Le texte met donc en place une procédure qui oblige tout ressortissant étranger à fournir la preuve du caractère régulier de sa situation. L’intéressé devra présenter certaines pièces attestant de la validité de son séjour. Il allonge à deux mois, contre deux semaines actuellement, le délai dont dispose le procureur de la République pour investiguer en cas de doute quant à la véracité du consentement et le cas échéant s’opposer au mariage. L’absence de réponse de sa part vaudrait juridiquement refus, alors qu’actuellement, son silence à valeur d’acceptation, ce qui oblige le maire à procéder au mariage.
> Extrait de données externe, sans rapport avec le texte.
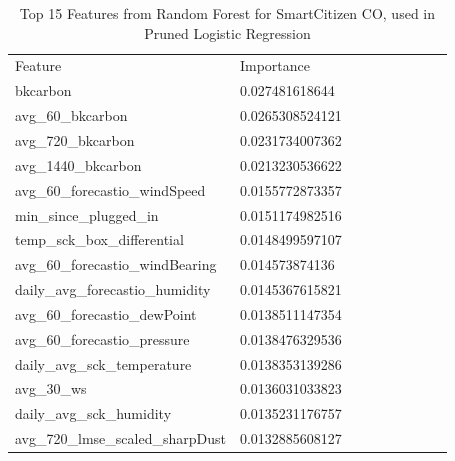 \begin{table}[H]
\centering
\begin{tabular}{lllllllll}
\\
\\
\toprule
Feature & Importance \\
\midrule
bkcarbon &  0.027481618644 \\
avg\_60\_bkcarbon &  0.0265308524121 \\
avg\_720\_bkcarbon &  0.0231734007362 \\
avg\_1440\_bkcarbon &  0.0213230536622 \\
avg\_60\_forecastio\_windSpeed &  0.0155772873357 \\
min\_since\_plugged\_in &  0.0151174982516 \\
temp\_sck\_box\_differential &  0.0148499597107 \\
avg\_60\_forecastio\_windBearing &  0.014573874136 \\
daily\_avg\_forecastio\_humidity &  0.0145367615821 \\
avg\_60\_forecastio\_dewPoint &  0.0138511147354 \\
avg\_60\_forecastio\_pressure &  0.0138476329536 \\
daily\_avg\_sck\_temperature &  0.0138353139286 \\
avg\_30\_ws &  0.0136031033823 \\
daily\_avg\_sck\_humidity &  0.0135231176757 \\
avg\_720\_lmse\_scaled\_sharpDust &  0.0132885608127 \\
\bottomrule
\end{tabular}
\label{tab:as1_co_randomforest_features}
\caption{Top 15 Features from Random Forest for SmartCitizen CO, used in Pruned Logistic Regression}
\end{table}



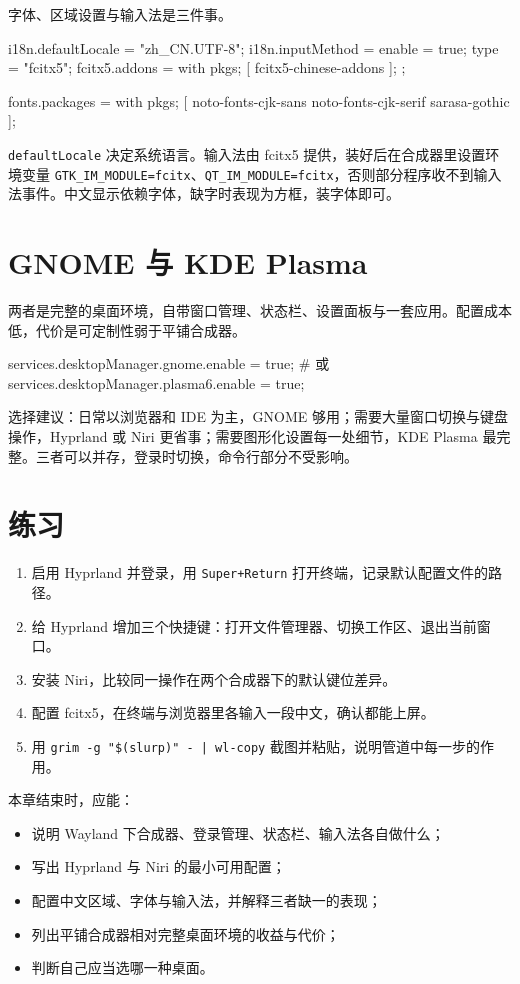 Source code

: 字体、区域设置与输入法是三件事。

\begin{nixcode}
i18n.defaultLocale = "zh_CN.UTF-8";
i18n.inputMethod = {
  enable = true;
  type = "fcitx5";
  fcitx5.addons = with pkgs; [ fcitx5-chinese-addons ];
};

fonts.packages = with pkgs; [
  noto-fonts-cjk-sans
  noto-fonts-cjk-serif
  sarasa-gothic
];
\end{nixcode}

\texttt{defaultLocale} 决定系统语言。输入法由 fcitx5 提供，装好后在合成器里设置环境变量 \texttt{GTK\_IM\_MODULE=fcitx}、\texttt{QT\_IM\_MODULE=fcitx}，否则部分程序收不到输入法事件。中文显示依赖字体，缺字时表现为方框，装字体即可。

\section{GNOME 与 KDE Plasma}

两者是完整的桌面环境，自带窗口管理、状态栏、设置面板与一套应用。配置成本低，代价是可定制性弱于平铺合成器。

\begin{nixcode}
services.desktopManager.gnome.enable = true;
# 或
services.desktopManager.plasma6.enable = true;
\end{nixcode}

选择建议：日常以浏览器和 IDE 为主，GNOME 够用；需要大量窗口切换与键盘操作，Hyprland 或 Niri 更省事；需要图形化设置每一处细节，KDE Plasma 最完整。三者可以并存，登录时切换，命令行部分不受影响。

\section{练习}

\begin{enumerate}
  \item 启用 Hyprland 并登录，用 \texttt{Super+Return} 打开终端，记录默认配置文件的路径。
  \item 给 Hyprland 增加三个快捷键：打开文件管理器、切换工作区、退出当前窗口。
  \item 安装 Niri，比较同一操作在两个合成器下的默认键位差异。
  \item 配置 fcitx5，在终端与浏览器里各输入一段中文，确认都能上屏。
  \item 用 \texttt{grim -g "\$(slurp)" - | wl-copy} 截图并粘贴，说明管道中每一步的作用。
\end{enumerate}

\begin{checkpoint}
本章结束时，应能：
\begin{itemize}
  \item 说明 Wayland 下合成器、登录管理、状态栏、输入法各自做什么；
  \item 写出 Hyprland 与 Niri 的最小可用配置；
  \item 配置中文区域、字体与输入法，并解释三者缺一的表现；
  \item 列出平铺合成器相对完整桌面环境的收益与代价；
  \item 判断自己应当选哪一种桌面。
\end{itemize}
\end{checkpoint}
« De la communication politique à peu de frais »
A gauche, la sénatrice socialiste, Corinne Narassiguin rappelle que le mariage « est une liberté fondamentale garantie par le droit international et la cConvention européenne des droits de l’Homme ». « Il faut aussi rappeler que bon nombre de personnes voient leur titre de séjour ne pas être renouvelé. Ils se retrouvent en situation irrégulière à cause de l’incurie d’une administration débordée. A quelques mois des municipales, ces démissions permettent de faire de la communication politique à peu de frais », estime-t-elle.
« On se demande à quoi on sert »
Presque un an après l’adoption du texte, malgré l’appui du gouvernement et le soutien public d’Emmanuel Macron dans une émission spéciale au mois de mai, il n’est toujours pas inscrit à l’ordre du jour de l’Assemblée nationale.
« J’ai aussi eu le soutien de l’Association des maires de France. Un sondage (de l’institut CSA pour CNEWS, Europe 1 et le JDD) montrait que 73 % des Français étaient favorables à ma proposition de loi. Mais malgré ça, nous sommes toujours dans l’attente. Il y a de quoi être dégoûté de la situation. On se demande à quoi on sert », confie Stéphane Demilly.
Le sénateur de la Somme tient à préciser que ses intentions « ne sont pas teintées de xénophobie ». « Il ne s’agit pas de s’opposer à un mariage d’une personne qui a un titre de séjour, comme un visa travail par exemple, mais de faire respecter le droit ».
Sur Franceinfo, le ministre de l’Intérieur a néanmoins rappelé qu’un mariage n’empêchait pas les mesures d’éloignement. « Ce n’est pas parce qu’il va se marier avec quelqu’un qui est résidente en France qu’on ne peut pas le reconduire. Ce n’est pas un obstacle », a-t-il souligné.
Stéphane Demilly a d’ailleurs rendez-vous avec le cabinet du président de la République vendredi pour faire le point sur la suite de la procédure.